免疫抑制 败血症 医学 免疫学 免疫系统 器官功能障碍 髓样 免疫衰老
作者
Fabienne Venet,Guillaume Monneret
出处
期刊:Nature Reviews Nephrology [Springer Nature]
卷期号:14 (2): 121-137 被引量:643
标识
DOI:10.1038/nrneph.2017.165
摘要

Sepsis induces an initial activation of the immune system, which is often followed by a compensatory anti-inflammatory response that can lead to immunosuppression. In this Review, the authors discuss advances in the understanding of sepsis-induced immunosuppression and how this understanding might lead to new, more effective treatments for sepsis. Sepsis is defined as a life-threatening organ dysfunction that is caused by a dysregulated host response to infection. Sepsis can induce acute kidney injury and multiple organ failures and represents the most common cause of death in the intensive care unit. Sepsis initiates a complex immune response that varies over time, with the concomitant occurrence of both pro-inflammatory and anti-inflammatory mechanisms. As a result, most patients with sepsis rapidly display signs of profound immunosuppression, which is associated with deleterious consequences. Scientific advances have highlighted the role of metabolic failure, epigenetic reprogramming, myeloid-derived suppressor cells, immature suppressive neutrophils and immune alterations in primary lymphoid organs (the thymus and bone marrow) in sepsis.

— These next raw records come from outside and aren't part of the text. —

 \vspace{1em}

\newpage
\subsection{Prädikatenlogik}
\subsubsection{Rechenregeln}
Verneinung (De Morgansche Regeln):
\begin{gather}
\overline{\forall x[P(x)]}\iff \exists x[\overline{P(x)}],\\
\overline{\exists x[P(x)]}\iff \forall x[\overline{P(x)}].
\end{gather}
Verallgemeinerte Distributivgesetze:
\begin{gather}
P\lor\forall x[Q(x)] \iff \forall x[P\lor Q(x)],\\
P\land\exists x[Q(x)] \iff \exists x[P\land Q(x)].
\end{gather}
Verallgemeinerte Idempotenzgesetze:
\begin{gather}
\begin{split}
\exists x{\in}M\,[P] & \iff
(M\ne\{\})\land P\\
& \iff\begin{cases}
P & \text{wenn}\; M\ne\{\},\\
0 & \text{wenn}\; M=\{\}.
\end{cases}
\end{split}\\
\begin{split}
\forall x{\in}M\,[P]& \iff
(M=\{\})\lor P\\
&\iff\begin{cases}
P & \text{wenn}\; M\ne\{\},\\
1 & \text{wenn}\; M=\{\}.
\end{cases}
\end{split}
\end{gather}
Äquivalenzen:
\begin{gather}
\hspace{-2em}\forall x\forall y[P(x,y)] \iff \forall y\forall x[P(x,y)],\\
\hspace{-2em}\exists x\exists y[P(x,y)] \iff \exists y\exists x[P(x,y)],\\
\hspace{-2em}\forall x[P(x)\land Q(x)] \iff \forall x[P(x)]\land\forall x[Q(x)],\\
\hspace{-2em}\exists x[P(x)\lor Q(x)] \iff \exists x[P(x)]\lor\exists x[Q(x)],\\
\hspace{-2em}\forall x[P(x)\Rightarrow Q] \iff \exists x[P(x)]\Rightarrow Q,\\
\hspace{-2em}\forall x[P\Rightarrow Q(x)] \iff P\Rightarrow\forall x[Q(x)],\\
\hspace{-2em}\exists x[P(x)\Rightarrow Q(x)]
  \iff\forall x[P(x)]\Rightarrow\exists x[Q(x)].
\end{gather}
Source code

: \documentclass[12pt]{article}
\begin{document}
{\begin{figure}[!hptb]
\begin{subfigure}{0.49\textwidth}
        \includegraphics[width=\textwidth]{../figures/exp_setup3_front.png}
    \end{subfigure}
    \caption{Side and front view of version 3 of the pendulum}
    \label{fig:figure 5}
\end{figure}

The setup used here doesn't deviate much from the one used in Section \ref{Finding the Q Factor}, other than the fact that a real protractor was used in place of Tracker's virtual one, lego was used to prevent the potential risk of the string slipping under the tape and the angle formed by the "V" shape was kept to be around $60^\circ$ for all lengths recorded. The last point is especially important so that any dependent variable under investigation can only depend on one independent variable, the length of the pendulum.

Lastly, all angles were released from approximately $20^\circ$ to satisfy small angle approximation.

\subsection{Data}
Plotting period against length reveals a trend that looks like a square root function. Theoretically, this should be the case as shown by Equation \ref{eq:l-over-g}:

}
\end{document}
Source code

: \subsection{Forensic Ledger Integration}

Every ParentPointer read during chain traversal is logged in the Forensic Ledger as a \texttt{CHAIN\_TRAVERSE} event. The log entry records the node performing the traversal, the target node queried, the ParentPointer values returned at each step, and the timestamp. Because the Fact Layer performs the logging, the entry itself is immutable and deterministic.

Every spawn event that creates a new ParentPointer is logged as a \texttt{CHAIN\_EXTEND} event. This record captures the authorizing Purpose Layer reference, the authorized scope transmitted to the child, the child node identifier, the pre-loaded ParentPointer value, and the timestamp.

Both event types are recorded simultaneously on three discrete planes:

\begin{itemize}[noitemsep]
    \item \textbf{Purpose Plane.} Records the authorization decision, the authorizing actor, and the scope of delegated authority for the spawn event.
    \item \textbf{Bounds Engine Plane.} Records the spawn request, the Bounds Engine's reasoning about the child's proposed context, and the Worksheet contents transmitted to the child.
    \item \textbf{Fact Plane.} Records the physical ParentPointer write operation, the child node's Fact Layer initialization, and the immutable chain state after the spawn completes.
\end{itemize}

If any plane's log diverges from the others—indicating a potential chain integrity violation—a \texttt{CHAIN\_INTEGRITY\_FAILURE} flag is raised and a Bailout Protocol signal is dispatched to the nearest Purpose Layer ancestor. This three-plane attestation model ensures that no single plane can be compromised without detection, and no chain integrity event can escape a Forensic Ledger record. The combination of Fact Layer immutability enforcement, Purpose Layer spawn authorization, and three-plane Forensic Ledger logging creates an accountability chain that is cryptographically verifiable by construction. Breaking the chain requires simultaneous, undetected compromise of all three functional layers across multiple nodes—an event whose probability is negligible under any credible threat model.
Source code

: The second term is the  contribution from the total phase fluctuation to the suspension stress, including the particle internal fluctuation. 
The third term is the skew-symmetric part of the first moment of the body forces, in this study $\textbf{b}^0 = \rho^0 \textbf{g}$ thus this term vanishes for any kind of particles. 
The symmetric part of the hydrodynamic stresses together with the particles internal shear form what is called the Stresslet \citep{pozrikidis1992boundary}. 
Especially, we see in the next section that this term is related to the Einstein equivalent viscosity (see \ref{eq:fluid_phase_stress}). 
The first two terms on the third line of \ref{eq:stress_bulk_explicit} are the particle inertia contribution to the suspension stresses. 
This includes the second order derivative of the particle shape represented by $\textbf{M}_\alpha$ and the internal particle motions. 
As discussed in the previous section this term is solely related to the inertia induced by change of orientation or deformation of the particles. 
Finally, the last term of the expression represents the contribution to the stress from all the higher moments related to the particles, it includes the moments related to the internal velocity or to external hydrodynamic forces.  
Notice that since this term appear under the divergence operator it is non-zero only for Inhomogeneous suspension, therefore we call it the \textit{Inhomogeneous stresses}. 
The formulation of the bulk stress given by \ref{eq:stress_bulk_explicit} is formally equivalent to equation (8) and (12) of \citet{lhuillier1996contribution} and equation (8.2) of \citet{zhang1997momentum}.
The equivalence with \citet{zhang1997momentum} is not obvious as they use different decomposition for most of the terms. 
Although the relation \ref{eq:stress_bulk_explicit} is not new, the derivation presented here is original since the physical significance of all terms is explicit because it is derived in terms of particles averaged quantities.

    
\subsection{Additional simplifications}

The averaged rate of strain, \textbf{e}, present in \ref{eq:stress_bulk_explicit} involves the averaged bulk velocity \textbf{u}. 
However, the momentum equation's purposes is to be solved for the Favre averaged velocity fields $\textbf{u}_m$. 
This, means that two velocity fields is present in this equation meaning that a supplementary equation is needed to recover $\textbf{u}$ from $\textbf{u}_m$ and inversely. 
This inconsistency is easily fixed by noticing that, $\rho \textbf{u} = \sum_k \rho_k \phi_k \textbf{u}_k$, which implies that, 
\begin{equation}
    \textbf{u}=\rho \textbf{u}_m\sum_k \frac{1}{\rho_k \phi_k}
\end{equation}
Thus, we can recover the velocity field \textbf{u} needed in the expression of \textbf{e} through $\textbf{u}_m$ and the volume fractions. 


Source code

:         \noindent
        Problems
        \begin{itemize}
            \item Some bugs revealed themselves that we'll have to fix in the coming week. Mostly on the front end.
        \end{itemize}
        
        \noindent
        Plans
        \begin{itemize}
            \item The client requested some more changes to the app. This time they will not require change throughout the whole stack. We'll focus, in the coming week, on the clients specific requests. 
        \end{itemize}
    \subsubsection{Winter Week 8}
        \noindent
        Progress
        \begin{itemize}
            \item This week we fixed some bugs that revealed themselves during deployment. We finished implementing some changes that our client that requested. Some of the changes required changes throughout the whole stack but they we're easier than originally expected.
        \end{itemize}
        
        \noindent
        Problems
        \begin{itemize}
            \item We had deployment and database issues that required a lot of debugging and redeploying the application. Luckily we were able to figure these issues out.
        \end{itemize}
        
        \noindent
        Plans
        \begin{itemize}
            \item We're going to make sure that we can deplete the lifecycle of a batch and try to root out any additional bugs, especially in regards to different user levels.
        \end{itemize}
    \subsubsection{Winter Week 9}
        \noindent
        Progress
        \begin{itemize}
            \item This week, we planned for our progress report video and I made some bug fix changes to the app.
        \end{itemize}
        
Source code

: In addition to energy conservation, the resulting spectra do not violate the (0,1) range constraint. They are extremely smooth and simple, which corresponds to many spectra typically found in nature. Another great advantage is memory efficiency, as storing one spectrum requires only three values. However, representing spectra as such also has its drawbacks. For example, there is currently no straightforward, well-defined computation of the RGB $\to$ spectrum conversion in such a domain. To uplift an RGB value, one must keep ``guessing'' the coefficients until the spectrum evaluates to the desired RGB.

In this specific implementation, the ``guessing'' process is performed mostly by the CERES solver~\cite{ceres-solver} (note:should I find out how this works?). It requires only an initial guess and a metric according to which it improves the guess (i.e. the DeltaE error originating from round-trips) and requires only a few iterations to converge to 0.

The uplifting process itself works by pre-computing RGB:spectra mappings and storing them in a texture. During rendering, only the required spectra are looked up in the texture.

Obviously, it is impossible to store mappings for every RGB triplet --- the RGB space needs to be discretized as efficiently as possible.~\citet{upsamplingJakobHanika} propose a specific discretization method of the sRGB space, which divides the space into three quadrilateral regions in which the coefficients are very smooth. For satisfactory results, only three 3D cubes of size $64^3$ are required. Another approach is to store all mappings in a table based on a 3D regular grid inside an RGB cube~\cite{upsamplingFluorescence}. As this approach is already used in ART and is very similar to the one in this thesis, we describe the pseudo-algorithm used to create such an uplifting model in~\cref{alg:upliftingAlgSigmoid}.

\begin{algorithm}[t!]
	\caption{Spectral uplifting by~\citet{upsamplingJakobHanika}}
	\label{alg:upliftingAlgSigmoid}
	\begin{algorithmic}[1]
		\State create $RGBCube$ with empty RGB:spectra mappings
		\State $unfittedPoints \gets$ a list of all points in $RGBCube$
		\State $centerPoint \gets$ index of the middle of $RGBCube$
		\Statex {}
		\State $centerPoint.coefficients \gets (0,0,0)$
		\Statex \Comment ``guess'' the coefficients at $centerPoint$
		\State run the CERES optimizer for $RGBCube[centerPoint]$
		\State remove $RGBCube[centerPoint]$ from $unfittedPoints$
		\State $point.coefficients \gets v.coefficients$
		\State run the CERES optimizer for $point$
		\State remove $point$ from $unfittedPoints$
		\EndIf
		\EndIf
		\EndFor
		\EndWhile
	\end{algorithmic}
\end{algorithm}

An improved understanding of the mechanisms underlying this immunosuppression as well as of the similarities between sepsis-induced immunosuppression and immune defects in cancer or immunosenescence has led to novel therapeutic strategies aimed at stimulating immune function in patients with sepsis. Trials assessing the therapeutic benefit of IL-7, granulocyte–macrophage colony-stimulating factor (GM-CSF) and antibodies against programmed cell death protein 1 (PD1) and programmed cell death 1 ligand 1 (PDL1) for the treatment of sepsis are in progress. The reappraisal of sepsis pathophysiology has also resulted in a novel approach to the design of clinical trials evaluating sepsis treatments, based on an evaluation of the immune status and biomarker-based stratification of patients.